Segment Open

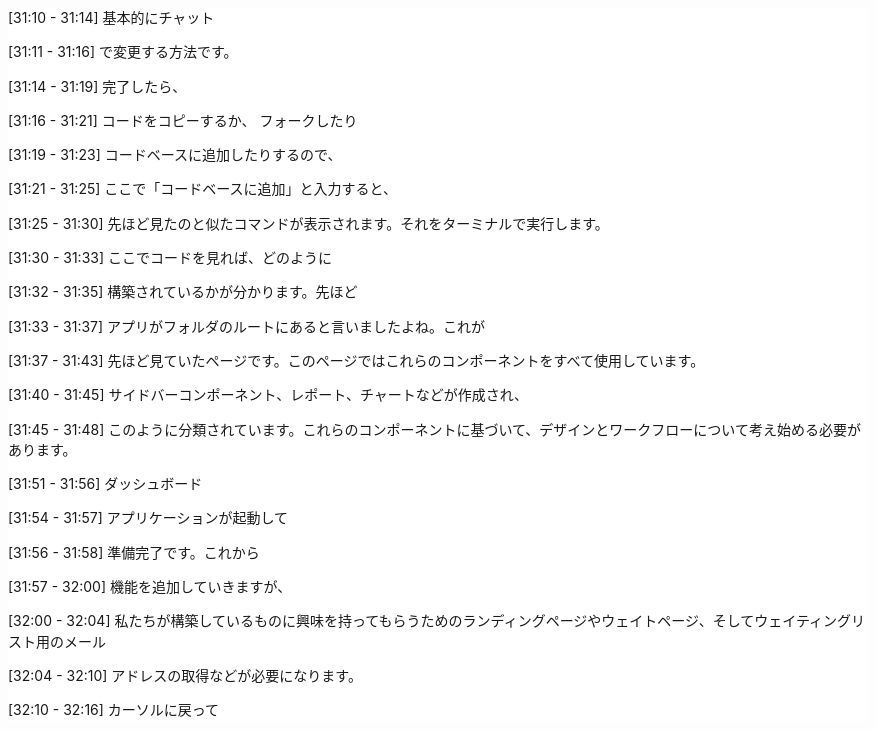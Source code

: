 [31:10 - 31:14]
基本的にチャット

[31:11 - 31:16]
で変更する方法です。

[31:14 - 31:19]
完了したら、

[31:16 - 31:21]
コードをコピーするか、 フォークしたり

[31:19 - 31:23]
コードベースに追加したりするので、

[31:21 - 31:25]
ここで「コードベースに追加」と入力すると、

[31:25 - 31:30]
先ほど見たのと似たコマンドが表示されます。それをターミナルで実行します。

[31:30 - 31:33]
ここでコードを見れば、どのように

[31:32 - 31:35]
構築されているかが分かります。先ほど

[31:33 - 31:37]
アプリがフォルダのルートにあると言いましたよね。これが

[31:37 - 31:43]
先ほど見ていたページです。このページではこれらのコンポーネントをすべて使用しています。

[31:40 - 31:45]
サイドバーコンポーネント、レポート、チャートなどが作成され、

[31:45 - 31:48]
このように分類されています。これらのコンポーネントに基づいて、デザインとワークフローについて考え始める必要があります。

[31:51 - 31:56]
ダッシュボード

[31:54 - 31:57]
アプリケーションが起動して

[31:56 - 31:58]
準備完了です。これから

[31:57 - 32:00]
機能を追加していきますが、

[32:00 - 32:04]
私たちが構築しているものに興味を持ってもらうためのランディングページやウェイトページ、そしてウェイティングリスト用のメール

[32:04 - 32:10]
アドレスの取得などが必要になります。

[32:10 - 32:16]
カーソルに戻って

Segment Closed
Segment Open

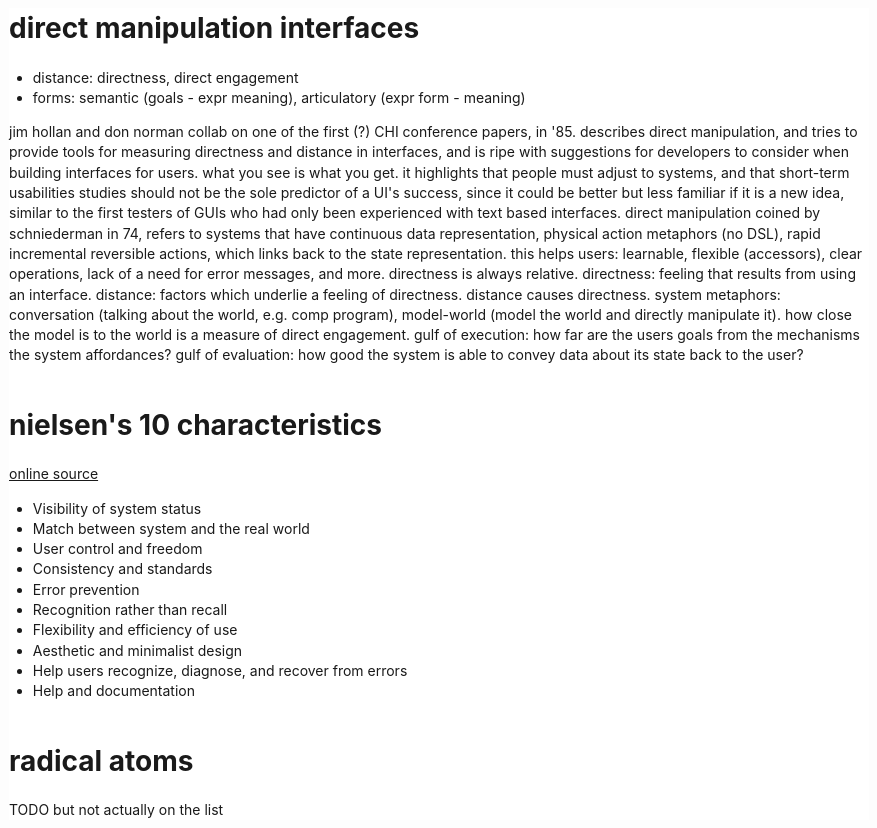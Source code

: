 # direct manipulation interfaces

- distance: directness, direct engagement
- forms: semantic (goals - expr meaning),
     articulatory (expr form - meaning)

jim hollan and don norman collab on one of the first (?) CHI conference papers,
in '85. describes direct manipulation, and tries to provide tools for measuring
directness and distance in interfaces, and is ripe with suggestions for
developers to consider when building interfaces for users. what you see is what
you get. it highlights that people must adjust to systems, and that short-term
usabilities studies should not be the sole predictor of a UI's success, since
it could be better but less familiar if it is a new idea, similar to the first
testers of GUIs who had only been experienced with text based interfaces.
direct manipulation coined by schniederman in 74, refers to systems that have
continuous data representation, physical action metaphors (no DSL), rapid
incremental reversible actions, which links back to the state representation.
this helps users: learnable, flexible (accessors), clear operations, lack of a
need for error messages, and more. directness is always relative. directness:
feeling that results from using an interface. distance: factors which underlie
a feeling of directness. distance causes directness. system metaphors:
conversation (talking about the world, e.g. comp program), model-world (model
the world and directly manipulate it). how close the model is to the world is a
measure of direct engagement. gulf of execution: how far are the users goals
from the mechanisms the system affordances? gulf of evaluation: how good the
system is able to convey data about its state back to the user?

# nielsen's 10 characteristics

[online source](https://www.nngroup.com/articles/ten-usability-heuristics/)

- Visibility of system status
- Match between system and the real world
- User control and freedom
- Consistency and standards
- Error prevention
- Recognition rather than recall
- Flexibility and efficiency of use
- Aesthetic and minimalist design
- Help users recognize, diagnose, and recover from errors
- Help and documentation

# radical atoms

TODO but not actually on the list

Segment Closed

The records are above. How many lines in them contain the word "state"? Give the number alone.

RESPONSE TO THE EXERCISE: 2